🤖 AI Summary
This work addresses the degradation of deep watermark robustness caused by optical distortions—such as perspective distortion, illumination variation, and moiré patterns—introduced during camera recapture. To tackle this challenge, the authors propose a text-anchored invariant feature learning framework that embeds watermarks without altering pixel values. The method employs differentiable modules to simulate realistic camera-induced degradations in geometry, photometry, and moiré effects, and integrates a cross-modal image-text adversarial alignment mechanism. Binary watermark information is innovatively bound within the invariant feature space, significantly enhancing watermark stability and extraction accuracy under physical-world conditions. Experimental results demonstrate that the proposed approach consistently outperforms existing methods on both synthetic and real-world recaptured data.
📝 Abstract
Camera recapture introduces complex optical degradations, such as perspective warping, illumination shifts, and Moiré interference, that remain challenging for deep watermarking systems. We present TIACam, a text-anchored invariant feature learning framework with auto-augmentation for camera-robust zero-watermarking.

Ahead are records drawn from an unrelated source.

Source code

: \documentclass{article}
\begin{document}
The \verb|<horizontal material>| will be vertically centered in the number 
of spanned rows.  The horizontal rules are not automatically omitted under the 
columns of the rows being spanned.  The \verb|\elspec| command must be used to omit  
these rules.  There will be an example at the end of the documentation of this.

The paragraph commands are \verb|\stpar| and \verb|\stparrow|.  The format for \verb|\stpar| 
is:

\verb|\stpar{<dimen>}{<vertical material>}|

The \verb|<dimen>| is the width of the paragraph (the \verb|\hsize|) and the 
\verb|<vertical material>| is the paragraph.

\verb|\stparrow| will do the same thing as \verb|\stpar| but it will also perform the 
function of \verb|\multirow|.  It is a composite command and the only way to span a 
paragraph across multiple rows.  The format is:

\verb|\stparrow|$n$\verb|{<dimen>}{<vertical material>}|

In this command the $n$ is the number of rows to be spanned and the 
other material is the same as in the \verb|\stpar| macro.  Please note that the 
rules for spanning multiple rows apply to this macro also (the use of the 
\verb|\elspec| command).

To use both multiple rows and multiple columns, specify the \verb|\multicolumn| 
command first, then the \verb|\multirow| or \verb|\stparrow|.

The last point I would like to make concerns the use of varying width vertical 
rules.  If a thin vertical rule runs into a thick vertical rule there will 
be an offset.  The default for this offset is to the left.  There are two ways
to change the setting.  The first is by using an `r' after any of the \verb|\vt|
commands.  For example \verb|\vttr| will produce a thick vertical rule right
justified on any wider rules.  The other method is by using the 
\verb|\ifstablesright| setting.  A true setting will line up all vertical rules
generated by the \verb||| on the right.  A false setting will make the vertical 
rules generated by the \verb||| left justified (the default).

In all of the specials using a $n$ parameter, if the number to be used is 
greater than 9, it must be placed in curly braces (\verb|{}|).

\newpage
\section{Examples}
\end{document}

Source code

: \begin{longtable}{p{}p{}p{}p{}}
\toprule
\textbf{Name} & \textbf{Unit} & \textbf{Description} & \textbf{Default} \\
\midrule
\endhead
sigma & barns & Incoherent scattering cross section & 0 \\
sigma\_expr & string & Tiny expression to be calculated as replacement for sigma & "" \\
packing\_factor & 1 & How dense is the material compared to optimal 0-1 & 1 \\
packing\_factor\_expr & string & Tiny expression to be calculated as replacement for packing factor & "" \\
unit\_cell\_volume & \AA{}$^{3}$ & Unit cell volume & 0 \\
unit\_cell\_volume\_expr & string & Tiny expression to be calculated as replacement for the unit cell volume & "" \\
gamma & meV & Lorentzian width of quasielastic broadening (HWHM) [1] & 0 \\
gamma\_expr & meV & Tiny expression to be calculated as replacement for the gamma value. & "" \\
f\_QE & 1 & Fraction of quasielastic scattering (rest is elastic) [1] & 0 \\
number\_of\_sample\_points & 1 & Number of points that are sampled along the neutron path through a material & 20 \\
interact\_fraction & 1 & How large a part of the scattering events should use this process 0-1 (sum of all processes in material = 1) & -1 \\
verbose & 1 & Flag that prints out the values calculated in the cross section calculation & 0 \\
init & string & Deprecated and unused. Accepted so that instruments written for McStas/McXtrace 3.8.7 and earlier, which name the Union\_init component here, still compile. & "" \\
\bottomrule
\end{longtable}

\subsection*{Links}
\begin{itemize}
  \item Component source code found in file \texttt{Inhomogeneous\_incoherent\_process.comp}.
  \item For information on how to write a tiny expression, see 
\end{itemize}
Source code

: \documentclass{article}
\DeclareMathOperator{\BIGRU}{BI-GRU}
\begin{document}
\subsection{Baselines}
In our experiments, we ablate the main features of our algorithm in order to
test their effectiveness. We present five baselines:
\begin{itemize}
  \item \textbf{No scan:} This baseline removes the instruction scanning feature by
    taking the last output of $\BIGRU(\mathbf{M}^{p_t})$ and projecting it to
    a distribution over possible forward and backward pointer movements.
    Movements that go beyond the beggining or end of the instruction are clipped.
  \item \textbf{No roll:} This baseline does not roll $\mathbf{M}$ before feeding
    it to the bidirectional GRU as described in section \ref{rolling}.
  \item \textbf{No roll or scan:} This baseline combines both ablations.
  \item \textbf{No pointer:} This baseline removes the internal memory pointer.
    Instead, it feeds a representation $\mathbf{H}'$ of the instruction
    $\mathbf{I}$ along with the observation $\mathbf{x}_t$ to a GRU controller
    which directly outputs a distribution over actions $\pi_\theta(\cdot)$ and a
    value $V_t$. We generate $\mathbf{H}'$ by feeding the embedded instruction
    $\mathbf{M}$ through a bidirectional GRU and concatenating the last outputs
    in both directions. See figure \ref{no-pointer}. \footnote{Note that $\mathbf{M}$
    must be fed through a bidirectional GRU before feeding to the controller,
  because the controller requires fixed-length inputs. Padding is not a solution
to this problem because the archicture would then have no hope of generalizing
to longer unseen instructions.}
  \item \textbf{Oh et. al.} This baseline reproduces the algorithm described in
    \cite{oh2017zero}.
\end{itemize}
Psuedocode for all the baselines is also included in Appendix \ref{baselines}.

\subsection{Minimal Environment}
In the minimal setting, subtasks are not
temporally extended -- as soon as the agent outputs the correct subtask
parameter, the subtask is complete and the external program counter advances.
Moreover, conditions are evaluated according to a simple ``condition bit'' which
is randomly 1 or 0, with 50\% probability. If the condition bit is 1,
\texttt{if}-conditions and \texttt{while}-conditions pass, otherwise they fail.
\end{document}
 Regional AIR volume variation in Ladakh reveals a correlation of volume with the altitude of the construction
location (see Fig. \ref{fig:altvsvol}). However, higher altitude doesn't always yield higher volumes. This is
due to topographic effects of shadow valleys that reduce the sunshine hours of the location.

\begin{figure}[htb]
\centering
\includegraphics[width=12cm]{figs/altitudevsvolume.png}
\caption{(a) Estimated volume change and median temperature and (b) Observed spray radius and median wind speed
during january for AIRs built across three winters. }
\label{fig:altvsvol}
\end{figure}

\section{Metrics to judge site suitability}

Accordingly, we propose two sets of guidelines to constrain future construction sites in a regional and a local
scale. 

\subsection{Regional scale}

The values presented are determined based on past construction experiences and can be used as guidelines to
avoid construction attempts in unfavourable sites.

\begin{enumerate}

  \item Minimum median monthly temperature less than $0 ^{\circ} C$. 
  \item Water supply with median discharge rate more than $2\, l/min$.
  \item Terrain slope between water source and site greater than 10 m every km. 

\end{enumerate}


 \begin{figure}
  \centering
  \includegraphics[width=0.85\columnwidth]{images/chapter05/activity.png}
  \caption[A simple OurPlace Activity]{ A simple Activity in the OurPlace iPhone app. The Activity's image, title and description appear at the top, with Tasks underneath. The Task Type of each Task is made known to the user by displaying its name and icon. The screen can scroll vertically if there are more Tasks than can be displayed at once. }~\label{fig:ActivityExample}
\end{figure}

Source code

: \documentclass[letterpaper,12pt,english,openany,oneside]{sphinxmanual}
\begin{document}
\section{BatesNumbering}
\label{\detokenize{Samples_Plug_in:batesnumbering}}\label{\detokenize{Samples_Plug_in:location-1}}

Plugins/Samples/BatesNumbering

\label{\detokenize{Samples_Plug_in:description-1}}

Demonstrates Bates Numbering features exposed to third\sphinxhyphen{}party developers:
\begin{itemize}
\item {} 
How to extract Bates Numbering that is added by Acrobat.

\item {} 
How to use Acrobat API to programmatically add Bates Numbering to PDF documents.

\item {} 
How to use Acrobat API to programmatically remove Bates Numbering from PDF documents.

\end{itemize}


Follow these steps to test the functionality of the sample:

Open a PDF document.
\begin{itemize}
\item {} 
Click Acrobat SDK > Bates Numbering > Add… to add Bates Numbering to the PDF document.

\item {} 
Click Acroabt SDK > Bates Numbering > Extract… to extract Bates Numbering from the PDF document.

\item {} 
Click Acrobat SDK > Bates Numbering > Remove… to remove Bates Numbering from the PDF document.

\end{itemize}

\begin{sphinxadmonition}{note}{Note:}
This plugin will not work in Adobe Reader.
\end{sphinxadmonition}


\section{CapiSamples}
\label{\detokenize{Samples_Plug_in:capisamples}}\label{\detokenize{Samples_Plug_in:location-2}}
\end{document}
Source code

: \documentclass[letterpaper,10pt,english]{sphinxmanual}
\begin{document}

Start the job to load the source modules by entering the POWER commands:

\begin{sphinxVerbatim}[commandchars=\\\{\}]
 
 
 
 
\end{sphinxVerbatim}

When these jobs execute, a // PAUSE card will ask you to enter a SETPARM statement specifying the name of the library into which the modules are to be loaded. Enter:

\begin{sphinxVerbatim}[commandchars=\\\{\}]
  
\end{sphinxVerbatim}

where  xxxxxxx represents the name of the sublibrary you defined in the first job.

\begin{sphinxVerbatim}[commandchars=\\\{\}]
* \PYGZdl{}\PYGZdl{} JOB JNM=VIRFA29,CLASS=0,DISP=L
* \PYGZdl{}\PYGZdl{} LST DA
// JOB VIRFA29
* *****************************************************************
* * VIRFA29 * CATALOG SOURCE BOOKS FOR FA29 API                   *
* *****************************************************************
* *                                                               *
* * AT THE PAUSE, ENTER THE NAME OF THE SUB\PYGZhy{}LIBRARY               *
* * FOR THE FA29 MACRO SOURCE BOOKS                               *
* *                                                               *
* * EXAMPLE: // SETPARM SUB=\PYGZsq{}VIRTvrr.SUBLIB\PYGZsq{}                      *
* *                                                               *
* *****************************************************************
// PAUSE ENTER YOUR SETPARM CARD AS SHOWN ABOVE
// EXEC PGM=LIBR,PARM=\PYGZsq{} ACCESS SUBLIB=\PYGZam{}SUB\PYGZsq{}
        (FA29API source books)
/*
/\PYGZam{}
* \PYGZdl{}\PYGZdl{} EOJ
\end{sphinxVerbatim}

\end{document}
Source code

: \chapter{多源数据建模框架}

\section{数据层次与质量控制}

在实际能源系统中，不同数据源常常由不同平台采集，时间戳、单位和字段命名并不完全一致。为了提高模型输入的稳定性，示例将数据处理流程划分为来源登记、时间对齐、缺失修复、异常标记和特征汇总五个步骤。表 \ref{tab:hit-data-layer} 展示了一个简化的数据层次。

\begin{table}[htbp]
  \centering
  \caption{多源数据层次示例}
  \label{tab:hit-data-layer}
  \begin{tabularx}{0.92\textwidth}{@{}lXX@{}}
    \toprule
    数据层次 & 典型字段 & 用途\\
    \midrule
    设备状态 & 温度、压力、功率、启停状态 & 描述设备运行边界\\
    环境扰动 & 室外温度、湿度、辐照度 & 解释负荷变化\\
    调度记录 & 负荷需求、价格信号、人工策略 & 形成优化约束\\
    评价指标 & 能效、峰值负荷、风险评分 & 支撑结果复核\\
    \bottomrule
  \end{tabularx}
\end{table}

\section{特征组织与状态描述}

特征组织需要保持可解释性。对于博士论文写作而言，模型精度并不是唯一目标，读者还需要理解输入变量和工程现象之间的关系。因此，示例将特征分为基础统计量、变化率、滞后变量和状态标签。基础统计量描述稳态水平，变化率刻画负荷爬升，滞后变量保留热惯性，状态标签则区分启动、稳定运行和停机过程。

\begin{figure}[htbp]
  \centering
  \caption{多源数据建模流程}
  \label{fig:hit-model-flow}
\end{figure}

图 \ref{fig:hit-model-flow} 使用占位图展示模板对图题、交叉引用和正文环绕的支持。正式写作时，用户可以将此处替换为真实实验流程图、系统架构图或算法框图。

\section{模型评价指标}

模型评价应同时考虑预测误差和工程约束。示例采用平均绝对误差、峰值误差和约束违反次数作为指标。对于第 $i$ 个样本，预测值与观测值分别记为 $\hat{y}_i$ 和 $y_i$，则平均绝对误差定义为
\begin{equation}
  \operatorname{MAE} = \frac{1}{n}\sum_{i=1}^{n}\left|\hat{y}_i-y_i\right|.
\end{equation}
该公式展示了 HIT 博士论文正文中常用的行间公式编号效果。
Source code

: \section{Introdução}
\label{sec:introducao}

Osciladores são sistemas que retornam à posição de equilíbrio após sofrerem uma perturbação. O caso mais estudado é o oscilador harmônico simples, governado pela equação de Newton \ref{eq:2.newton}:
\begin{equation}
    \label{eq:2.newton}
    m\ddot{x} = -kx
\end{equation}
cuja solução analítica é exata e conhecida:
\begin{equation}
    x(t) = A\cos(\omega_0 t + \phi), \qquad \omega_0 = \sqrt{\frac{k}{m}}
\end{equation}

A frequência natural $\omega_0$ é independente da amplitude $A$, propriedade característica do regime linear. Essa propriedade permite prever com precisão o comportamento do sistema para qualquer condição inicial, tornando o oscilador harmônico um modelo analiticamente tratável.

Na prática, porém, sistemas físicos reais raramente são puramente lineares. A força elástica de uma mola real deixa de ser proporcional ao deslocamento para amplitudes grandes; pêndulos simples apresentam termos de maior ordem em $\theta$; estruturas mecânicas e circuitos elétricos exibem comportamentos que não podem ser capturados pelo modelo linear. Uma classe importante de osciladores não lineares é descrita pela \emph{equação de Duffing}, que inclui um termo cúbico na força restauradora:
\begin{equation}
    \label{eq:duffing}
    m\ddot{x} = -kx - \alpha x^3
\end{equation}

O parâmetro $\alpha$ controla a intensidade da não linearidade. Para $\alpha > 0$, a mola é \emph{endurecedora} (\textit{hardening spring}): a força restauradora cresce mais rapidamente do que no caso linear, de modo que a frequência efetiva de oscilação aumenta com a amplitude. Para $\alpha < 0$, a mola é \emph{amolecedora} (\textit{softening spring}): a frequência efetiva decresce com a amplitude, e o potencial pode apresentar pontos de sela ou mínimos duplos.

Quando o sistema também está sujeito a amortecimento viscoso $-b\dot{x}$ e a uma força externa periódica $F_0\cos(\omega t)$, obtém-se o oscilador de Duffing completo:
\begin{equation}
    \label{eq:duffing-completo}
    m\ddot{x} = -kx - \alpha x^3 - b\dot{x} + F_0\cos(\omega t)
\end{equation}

The method integrates three key innovations: (1) a learnable auto-augmentor that discovers camera-like distortions through differentiable geometric, photometric, and Moiré operators; (2) a text-anchored invariant feature learner that enforces semantic consistency via cross-modal adversarial alignment between image and text; and (3) a zero-watermarking head that binds binary messages in the invariant feature space without modifying image pixels. This unified formulation jointly optimizes invariance, semantic alignment, and watermark recoverability. Extensive experiments on both synthetic and real-world camera captures demonstrate that TIACam achieves state-of-the-art feature stability and watermark extraction accuracy, establishing a principled bridge between multimodal invariance learning and physically robust zero-watermarking.